Count how many lines of the data below contain the string "locally"; the reply should be that number alone.

Segment Start: Provided data

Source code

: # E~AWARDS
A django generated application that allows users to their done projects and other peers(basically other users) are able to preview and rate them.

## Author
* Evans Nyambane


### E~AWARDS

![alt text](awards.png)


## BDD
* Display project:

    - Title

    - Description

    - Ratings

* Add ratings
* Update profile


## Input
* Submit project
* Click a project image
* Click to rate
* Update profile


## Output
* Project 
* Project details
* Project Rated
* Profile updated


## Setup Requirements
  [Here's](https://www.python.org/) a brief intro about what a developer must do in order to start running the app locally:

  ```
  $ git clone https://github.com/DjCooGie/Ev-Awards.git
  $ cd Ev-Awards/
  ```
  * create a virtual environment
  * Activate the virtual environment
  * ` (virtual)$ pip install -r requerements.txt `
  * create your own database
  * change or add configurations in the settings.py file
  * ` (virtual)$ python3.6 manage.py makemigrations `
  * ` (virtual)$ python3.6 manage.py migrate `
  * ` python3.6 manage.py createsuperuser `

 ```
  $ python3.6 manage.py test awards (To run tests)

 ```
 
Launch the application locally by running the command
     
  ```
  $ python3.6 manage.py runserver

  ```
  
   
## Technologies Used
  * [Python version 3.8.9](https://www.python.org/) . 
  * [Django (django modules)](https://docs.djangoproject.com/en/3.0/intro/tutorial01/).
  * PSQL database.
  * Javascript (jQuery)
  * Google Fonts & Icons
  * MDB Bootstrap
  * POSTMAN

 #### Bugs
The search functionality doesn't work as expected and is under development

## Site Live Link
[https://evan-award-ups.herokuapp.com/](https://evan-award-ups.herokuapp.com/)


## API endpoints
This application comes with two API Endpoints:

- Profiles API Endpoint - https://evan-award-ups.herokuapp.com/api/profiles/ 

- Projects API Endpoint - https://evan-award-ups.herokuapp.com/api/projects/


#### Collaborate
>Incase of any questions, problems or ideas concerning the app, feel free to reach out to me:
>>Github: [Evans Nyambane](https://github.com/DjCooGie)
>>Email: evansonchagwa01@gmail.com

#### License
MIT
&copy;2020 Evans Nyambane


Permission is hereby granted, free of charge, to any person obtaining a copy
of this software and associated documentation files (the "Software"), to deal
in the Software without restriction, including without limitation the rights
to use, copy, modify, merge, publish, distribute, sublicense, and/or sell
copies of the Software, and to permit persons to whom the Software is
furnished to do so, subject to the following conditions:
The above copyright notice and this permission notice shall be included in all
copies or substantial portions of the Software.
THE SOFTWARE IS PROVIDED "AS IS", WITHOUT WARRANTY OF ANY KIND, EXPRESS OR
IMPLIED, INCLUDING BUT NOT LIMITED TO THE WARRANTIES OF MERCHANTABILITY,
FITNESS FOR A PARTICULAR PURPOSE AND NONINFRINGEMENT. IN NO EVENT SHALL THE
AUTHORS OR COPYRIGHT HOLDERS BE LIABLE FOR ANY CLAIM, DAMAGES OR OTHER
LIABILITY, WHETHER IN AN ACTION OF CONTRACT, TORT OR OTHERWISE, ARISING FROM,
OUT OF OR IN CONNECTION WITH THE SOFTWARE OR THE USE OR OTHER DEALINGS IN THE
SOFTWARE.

Segment End: Provided data

§ **Task result**
2